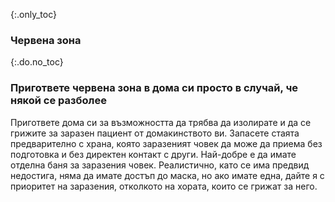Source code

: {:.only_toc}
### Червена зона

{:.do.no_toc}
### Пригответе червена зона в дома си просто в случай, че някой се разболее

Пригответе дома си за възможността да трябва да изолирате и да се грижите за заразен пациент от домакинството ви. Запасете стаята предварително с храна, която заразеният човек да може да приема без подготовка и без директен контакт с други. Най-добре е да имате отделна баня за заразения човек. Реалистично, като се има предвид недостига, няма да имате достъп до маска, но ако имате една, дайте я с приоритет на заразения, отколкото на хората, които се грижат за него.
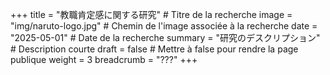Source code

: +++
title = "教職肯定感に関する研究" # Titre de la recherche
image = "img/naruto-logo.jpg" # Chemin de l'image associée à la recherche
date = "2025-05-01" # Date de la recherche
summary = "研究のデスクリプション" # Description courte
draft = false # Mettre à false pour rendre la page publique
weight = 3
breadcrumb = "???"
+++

* * *

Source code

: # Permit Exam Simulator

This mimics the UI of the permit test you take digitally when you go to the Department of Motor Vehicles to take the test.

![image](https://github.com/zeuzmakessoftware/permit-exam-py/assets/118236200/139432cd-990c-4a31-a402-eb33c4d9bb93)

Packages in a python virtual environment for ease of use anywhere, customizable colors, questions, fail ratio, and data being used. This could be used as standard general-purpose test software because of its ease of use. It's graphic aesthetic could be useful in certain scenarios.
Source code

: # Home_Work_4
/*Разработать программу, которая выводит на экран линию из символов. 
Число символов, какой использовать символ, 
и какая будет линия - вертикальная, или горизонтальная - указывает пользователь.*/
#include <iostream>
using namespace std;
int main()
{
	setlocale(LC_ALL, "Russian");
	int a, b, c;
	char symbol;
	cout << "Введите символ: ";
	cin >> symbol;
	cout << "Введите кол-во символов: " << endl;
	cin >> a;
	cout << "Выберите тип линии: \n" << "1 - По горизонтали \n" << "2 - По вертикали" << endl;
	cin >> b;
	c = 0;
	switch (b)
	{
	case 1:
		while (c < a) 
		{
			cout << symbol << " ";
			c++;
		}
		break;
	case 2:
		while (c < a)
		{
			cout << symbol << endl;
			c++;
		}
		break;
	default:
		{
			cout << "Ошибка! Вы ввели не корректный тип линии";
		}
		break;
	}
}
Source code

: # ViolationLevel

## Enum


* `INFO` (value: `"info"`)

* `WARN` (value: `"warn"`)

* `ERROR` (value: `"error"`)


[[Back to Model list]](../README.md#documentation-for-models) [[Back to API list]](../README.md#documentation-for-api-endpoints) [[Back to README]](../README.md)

■ Exercise instructions ■
Your reply should consist solely of the number of lines above that contain the word "символов".

■ Answer section ■
3